— Action item —
An exact transcription of all the data is required.

[Stored data]
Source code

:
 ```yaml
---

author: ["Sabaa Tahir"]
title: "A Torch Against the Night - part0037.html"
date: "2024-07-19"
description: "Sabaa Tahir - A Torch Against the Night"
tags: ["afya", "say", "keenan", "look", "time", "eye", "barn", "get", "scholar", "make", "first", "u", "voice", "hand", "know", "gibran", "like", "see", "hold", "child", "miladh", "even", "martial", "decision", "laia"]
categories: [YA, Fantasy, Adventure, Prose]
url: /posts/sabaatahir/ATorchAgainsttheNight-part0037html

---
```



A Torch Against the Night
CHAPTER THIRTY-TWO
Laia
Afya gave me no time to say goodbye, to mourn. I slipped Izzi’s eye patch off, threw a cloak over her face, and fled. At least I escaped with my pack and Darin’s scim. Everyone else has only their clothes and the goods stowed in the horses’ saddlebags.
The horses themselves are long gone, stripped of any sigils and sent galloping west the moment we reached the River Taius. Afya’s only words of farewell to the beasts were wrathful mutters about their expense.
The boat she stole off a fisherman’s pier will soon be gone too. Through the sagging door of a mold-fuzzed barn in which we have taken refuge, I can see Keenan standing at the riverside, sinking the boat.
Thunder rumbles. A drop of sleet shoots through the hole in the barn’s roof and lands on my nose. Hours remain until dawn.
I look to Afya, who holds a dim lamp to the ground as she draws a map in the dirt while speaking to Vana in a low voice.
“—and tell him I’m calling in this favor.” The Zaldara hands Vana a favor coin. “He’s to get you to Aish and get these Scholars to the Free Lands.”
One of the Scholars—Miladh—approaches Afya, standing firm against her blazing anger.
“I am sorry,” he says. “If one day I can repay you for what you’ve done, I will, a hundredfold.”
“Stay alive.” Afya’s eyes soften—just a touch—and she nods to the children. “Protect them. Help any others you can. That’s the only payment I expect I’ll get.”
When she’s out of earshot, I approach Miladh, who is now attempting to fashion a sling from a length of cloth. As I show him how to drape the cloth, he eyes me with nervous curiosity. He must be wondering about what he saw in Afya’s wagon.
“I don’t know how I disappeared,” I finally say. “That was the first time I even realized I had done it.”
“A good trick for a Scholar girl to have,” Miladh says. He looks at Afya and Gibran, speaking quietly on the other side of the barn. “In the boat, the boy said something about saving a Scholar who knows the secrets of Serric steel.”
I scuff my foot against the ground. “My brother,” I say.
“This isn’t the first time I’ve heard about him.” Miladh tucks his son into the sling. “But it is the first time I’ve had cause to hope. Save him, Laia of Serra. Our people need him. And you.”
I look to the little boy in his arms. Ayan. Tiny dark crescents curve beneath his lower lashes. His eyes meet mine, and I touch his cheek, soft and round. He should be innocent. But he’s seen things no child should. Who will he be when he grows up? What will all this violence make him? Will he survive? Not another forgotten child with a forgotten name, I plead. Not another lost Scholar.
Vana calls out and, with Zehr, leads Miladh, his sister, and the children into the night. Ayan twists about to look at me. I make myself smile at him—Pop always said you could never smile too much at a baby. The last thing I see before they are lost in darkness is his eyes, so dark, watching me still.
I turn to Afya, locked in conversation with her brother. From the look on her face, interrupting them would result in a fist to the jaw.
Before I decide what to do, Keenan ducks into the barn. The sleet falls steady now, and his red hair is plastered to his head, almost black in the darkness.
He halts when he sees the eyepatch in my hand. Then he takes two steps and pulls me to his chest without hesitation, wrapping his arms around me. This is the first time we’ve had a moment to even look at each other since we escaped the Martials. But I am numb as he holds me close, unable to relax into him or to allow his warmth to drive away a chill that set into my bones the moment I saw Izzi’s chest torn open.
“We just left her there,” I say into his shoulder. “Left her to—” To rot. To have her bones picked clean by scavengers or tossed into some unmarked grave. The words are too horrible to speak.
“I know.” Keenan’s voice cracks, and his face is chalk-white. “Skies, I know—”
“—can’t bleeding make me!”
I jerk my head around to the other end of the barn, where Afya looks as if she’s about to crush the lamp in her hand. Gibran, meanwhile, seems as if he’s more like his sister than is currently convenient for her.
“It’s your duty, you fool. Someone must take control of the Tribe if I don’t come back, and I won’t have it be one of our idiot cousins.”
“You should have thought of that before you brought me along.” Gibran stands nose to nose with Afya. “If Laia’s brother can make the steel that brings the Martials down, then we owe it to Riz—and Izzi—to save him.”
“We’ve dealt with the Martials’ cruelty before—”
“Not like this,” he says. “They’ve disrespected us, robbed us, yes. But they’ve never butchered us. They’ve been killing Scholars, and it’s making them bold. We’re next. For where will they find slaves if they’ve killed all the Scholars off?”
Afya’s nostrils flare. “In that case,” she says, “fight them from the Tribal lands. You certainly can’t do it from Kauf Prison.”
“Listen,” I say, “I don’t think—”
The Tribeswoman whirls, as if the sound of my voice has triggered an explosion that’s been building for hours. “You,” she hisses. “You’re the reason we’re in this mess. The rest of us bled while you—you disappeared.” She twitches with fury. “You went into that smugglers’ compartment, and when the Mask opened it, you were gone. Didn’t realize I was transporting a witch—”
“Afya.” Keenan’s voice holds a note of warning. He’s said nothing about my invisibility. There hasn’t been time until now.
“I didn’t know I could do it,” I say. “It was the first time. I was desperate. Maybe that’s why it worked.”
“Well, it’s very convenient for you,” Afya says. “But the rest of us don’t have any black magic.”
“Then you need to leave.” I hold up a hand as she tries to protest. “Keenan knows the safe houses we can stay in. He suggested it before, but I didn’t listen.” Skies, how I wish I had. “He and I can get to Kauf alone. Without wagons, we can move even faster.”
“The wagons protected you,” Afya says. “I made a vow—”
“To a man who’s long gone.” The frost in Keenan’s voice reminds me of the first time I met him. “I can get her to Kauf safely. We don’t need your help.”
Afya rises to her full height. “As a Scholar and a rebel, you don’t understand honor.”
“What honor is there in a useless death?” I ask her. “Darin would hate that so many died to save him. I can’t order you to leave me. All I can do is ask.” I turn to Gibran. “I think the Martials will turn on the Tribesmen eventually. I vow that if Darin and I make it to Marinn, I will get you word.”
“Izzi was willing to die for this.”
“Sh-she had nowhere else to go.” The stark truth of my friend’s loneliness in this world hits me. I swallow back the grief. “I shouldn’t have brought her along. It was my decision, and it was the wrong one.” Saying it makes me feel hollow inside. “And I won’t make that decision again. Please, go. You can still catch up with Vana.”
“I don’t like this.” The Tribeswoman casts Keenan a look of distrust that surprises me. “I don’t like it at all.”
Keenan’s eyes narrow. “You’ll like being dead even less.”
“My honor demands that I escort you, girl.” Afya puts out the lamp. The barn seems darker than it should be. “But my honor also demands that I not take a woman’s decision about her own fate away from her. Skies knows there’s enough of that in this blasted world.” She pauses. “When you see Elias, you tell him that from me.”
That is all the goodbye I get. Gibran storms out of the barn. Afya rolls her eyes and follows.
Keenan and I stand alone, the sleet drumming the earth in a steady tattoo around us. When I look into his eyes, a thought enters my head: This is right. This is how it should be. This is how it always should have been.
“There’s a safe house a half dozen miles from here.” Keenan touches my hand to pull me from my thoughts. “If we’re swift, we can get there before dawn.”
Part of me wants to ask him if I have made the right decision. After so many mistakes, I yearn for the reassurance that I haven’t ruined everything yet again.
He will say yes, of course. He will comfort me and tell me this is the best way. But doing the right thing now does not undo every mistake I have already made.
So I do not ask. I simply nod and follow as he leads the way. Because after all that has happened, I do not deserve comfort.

— Answer —
Source code

:
 ```yaml
---

author: ["Sabaa Tahir"]
title: "A Torch Against the Night - part0037.html"
date: "2024-07-19"
description: "Sabaa Tahir - A Torch Against the Night"
tags: ["afya", "say", "keenan", "look", "time", "eye", "barn", "get", "scholar", "make", "first", "u", "voice", "hand", "know", "gibran", "like", "see", "hold", "child", "miladh", "even", "martial", "decision", "laia"]
categories: [YA, Fantasy, Adventure, Prose]
url: /posts/sabaatahir/ATorchAgainsttheNight-part0037html

---
```



A Torch Against the Night
CHAPTER THIRTY-TWO
Laia
Afya gave me no time to say goodbye, to mourn. I slipped Izzi’s eye patch off, threw a cloak over her face, and fled. At least I escaped with my pack and Darin’s scim. Everyone else has only their clothes and the goods stowed in the horses’ saddlebags.
The horses themselves are long gone, stripped of any sigils and sent galloping west the moment we reached the River Taius. Afya’s only words of farewell to the beasts were wrathful mutters about their expense.
The boat she stole off a fisherman’s pier will soon be gone too. Through the sagging door of a mold-fuzzed barn in which we have taken refuge, I can see Keenan standing at the riverside, sinking the boat.
Thunder rumbles. A drop of sleet shoots through the hole in the barn’s roof and lands on my nose. Hours remain until dawn.
I look to Afya, who holds a dim lamp to the ground as she draws a map in the dirt while speaking to Vana in a low voice.
“—and tell him I’m calling in this favor.” The Zaldara hands Vana a favor coin. “He’s to get you to Aish and get these Scholars to the Free Lands.”
One of the Scholars—Miladh—approaches Afya, standing firm against her blazing anger.
“I am sorry,” he says. “If one day I can repay you for what you’ve done, I will, a hundredfold.”
“Stay alive.” Afya’s eyes soften—just a touch—and she nods to the children. “Protect them. Help any others you can. That’s the only payment I expect I’ll get.”
When she’s out of earshot, I approach Miladh, who is now attempting to fashion a sling from a length of cloth. As I show him how to drape the cloth, he eyes me with nervous curiosity. He must be wondering about what he saw in Afya’s wagon.
“I don’t know how I disappeared,” I finally say. “That was the first time I even realized I had done it.”
“A good trick for a Scholar girl to have,” Miladh says. He looks at Afya and Gibran, speaking quietly on the other side of the barn. “In the boat, the boy said something about saving a Scholar who knows the secrets of Serric steel.”
I scuff my foot against the ground. “My brother,” I say.
“This isn’t the first time I’ve heard about him.” Miladh tucks his son into the sling. “But it is the first time I’ve had cause to hope. Save him, Laia of Serra. Our people need him. And you.”
I look to the little boy in his arms. Ayan. Tiny dark crescents curve beneath his lower lashes. His eyes meet mine, and I touch his cheek, soft and round. He should be innocent. But he’s seen things no child should. Who will he be when he grows up? What will all this violence make him? Will he survive? Not another forgotten child with a forgotten name, I plead. Not another lost Scholar.
Vana calls out and, with Zehr, leads Miladh, his sister, and the children into the night. Ayan twists about to look at me. I make myself smile at him—Pop always said you could never smile too much at a baby. The last thing I see before they are lost in darkness is his eyes, so dark, watching me still.
I turn to Afya, locked in conversation with her brother. From the look on her face, interrupting them would result in a fist to the jaw.
Before I decide what to do, Keenan ducks into the barn. The sleet falls steady now, and his red hair is plastered to his head, almost black in the darkness.
He halts when he sees the eyepatch in my hand. Then he takes two steps and pulls me to his chest without hesitation, wrapping his arms around me. This is the first time we’ve had a moment to even look at each other since we escaped the Martials. But I am numb as he holds me close, unable to relax into him or to allow his warmth to drive away a chill that set into my bones the moment I saw Izzi’s chest torn open.
“We just left her there,” I say into his shoulder. “Left her to—” To rot. To have her bones picked clean by scavengers or tossed into some unmarked grave. The words are too horrible to speak.
“I know.” Keenan’s voice cracks, and his face is chalk-white. “Skies, I know—”
“—can’t bleeding make me!”
I jerk my head around to the other end of the barn, where Afya looks as if she’s about to crush the lamp in her hand. Gibran, meanwhile, seems as if he’s more like his sister than is currently convenient for her.
“It’s your duty, you fool. Someone must take control of the Tribe if I don’t come back, and I won’t have it be one of our idiot cousins.”
“You should have thought of that before you brought me along.” Gibran stands nose to nose with Afya. “If Laia’s brother can make the steel that brings the Martials down, then we owe it to Riz—and Izzi—to save him.”
“We’ve dealt with the Martials’ cruelty before—”
“Not like this,” he says. “They’ve disrespected us, robbed us, yes. But they’ve never butchered us. They’ve been killing Scholars, and it’s making them bold. We’re next. For where will they find slaves if they’ve killed all the Scholars off?”
Afya’s nostrils flare. “In that case,” she says, “fight them from the Tribal lands. You certainly can’t do it from Kauf Prison.”
“Listen,” I say, “I don’t think—”
The Tribeswoman whirls, as if the sound of my voice has triggered an explosion that’s been building for hours. “You,” she hisses. “You’re the reason we’re in this mess. The rest of us bled while you—you disappeared.” She twitches with fury. “You went into that smugglers’ compartment, and when the Mask opened it, you were gone. Didn’t realize I was transporting a witch—”
“Afya.” Keenan’s voice holds a note of warning. He’s said nothing about my invisibility. There hasn’t been time until now.
“I didn’t know I could do it,” I say. “It was the first time. I was desperate. Maybe that’s why it worked.”
“Well, it’s very convenient for you,” Afya says. “But the rest of us don’t have any black magic.”
“Then you need to leave.” I hold up a hand as she tries to protest. “Keenan knows the safe houses we can stay in. He suggested it before, but I didn’t listen.” Skies, how I wish I had. “He and I can get to Kauf alone. Without wagons, we can move even faster.”
“The wagons protected you,” Afya says. “I made a vow—”
“To a man who’s long gone.” The frost in Keenan’s voice reminds me of the first time I met him. “I can get her to Kauf safely. We don’t need your help.”
Afya rises to her full height. “As a Scholar and a rebel, you don’t understand honor.”
“What honor is there in a useless death?” I ask her. “Darin would hate that so many died to save him. I can’t order you to leave me. All I can do is ask.” I turn to Gibran. “I think the Martials will turn on the Tribesmen eventually. I vow that if Darin and I make it to Marinn, I will get you word.”
“Izzi was willing to die for this.”
“Sh-she had nowhere else to go.” The stark truth of my friend’s loneliness in this world hits me. I swallow back the grief. “I shouldn’t have brought her along. It was my decision, and it was the wrong one.” Saying it makes me feel hollow inside. “And I won’t make that decision again. Please, go. You can still catch up with Vana.”
“I don’t like this.” The Tribeswoman casts Keenan a look of distrust that surprises me. “I don’t like it at all.”
Keenan’s eyes narrow. “You’ll like being dead even less.”
“My honor demands that I escort you, girl.” Afya puts out the lamp. The barn seems darker than it should be. “But my honor also demands that I not take a woman’s decision about her own fate away from her. Skies knows there’s enough of that in this blasted world.” She pauses. “When you see Elias, you tell him that from me.”
That is all the goodbye I get. Gibran storms out of the barn. Afya rolls her eyes and follows.
Keenan and I stand alone, the sleet drumming the earth in a steady tattoo around us. When I look into his eyes, a thought enters my head: This is right. This is how it should be. This is how it always should have been.
“There’s a safe house a half dozen miles from here.” Keenan touches my hand to pull me from my thoughts. “If we’re swift, we can get there before dawn.”
Part of me wants to ask him if I have made the right decision. After so many mistakes, I yearn for the reassurance that I haven’t ruined everything yet again.
He will say yes, of course. He will comfort me and tell me this is the best way. But doing the right thing now does not undo every mistake I have already made.
So I do not ask. I simply nod and follow as he leads the way. Because after all that has happened, I do not deserve comfort.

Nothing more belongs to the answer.